In una città in cui il nuovo corso renziano ha avuto sul partito locale riflessi debolissimi, e nelle cui vicende Renzi non è mai intervenuto direttamente, non è servito che una parte della coalizione prendesse le distanze dal “renzismo” – abbiamo letto candidati segnalare gli elogi di Brugnaro a Renzi per convincere il riluttante elettore antirenziano a votare Casson, mentre quest’ultimo ringraziava – giustamente – il governo per la disponibilità ad allentare i cordoni della borsa per dare respiro alle esauste finanze cittadine.
Soprattutto, si è rivelato del tutto inutile il tentativo, a tratti imbarazzante, di lisciare il pelo agli elettori del Movimento 5 Stelle, del quale certa sinistra dialogante non sembra ancora aver compreso bene la natura. Il rilancio compulsivo che i campaign staffer di Casson negli ultimi giorni hanno fatto delle dichiarazioni dei vari Imposimato e Travaglio è servito soltanto a infastidire quelli che, come il sottoscritto, hanno fatto campagna per Casson con e dentro il Partito Democratico, a volte sentendosi dei paria. La speranza è che per qualcuno – non tanto gli irrecuperabili grillini, quanto la “Sinistra dei puri” sia finalmente suonata la sveglia.
Il danno ormai è fatto. E, sia chiaro, lo scrivo più da cittadino preoccupato che da supporter colpito dalla sconfitta. Il problema non è infatti l’alternanza, che, come dicevamo, in democrazia va messa in conto. Il problema è che l’alternativa di centrodestra guidata – obtorto collo, in fondo – da Brugnaro non mi sembra minimamente in grado di affrontare gli enormi problemi della Sinking City. Non vorrei offendere nessuno, ma la qualità della classe dirigente del centrodestra cittadino è persino inferiore a quella nazionale. Se poi dovessi sbagliarmi, sarò il primo a riconoscerlo con piacere.
Nel frattempo, da cittadino prima che da oppositore, darei al Sindaco Brugnaro due soli suggerimenti non richiesti. Innanzitutto, fossi in lui, metterei subito a posto i più esagitati tra i suoi alleati destrorsi e leghisti, mossi soltanto da bassi sentimenti di revanche nei confronti dei “comunisti”. In secondo luogo, come Casson avrebbe voluto chiamare Arese, Daverio, Giavazzi e Rosso come “superconsulenti”, il vincitore provi a fare una scelta simile.
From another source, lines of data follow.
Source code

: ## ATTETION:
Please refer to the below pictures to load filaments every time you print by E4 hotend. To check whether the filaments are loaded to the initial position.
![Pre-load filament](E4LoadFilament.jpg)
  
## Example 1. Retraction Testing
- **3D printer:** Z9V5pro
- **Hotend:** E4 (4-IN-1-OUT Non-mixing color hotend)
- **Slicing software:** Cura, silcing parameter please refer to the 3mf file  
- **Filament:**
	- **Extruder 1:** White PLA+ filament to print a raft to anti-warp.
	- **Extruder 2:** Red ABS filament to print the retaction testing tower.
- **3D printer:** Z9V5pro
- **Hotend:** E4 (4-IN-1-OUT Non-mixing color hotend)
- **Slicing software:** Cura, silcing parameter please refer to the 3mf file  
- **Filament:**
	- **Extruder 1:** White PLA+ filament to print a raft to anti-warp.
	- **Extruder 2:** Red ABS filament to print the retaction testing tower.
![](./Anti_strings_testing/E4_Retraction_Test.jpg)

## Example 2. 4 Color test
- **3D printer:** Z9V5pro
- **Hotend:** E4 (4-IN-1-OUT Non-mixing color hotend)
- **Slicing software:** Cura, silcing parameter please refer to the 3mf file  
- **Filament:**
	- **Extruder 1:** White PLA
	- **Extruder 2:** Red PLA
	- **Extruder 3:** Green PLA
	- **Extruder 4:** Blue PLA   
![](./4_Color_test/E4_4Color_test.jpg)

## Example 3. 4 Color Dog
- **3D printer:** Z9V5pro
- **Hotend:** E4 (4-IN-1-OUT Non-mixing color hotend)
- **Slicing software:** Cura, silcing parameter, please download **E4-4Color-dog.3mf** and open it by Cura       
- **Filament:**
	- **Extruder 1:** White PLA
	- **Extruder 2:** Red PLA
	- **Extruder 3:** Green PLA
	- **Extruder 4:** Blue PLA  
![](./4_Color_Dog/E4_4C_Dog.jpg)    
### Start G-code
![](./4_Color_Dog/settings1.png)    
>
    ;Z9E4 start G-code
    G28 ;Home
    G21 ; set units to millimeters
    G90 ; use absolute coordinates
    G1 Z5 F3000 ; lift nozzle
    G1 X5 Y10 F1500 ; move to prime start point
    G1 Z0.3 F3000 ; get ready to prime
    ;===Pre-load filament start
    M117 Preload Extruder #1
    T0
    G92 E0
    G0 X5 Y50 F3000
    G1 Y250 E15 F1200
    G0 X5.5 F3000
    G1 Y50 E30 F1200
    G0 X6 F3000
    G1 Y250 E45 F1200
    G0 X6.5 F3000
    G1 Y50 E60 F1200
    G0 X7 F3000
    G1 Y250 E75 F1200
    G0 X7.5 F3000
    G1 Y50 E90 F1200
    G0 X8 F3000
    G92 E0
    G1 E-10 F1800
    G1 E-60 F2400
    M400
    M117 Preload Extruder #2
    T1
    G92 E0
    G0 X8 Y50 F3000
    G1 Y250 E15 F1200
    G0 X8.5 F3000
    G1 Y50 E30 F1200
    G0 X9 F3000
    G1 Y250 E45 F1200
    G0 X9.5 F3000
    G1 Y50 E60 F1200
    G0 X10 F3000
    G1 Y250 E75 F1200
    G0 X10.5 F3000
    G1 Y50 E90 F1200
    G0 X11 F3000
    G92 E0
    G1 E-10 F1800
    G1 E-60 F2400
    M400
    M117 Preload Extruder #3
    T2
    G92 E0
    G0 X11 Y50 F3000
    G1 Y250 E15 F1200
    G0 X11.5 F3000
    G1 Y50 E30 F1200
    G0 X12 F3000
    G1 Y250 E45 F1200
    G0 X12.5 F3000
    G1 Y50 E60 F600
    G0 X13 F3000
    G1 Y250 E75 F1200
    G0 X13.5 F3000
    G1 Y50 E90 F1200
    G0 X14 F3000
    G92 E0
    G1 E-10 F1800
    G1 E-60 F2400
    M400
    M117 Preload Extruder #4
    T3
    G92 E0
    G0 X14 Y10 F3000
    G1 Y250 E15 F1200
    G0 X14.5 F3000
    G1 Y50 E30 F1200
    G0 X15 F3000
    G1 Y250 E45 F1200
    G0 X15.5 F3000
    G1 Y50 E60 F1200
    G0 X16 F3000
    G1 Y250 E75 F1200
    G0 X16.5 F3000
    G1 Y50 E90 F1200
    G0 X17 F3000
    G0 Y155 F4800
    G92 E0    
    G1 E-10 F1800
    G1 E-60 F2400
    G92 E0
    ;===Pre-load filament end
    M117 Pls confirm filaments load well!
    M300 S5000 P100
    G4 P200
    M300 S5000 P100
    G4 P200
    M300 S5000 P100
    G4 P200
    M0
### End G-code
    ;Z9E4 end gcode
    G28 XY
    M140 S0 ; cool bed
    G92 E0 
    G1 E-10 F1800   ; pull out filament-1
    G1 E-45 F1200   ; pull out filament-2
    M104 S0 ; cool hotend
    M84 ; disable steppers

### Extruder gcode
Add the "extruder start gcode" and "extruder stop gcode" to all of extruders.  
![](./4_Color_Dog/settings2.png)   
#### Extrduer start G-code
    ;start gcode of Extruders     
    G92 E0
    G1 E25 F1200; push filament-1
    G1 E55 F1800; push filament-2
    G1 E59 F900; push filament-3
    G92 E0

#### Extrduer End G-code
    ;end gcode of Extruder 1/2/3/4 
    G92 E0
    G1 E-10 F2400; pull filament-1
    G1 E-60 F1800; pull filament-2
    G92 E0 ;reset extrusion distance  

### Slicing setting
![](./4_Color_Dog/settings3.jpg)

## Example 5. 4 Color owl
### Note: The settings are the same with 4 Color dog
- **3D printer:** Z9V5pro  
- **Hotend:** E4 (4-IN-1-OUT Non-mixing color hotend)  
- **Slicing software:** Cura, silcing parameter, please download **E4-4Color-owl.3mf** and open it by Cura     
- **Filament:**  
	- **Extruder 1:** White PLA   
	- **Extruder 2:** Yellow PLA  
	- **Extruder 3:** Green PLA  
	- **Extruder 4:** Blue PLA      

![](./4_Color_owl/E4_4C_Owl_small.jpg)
Si circondi di gente diversa da lui e da ciò che rappresenta. Provi a stupirci.
Tornando infine agli sconfitti, dopo i primi inevitabili psicodrammi, questa potrebbe essere l’occasione per verificare se la Sinistra a Venezia sappia ancora fare opposizione, e se esista ancora una Sinistra al di là della gestione (anche) clientelare delle risorse pubbliche. Ciò che non ha fatto la crisi, farà la sconfitta elettorale. Non avendo un Comune da gestire, la sinistra cittadina potrebbe ricominciare a studiare davvero i problemi del Comune e recuperare un rapporto col proprio elettorato. Un paradosso tutto da verificare.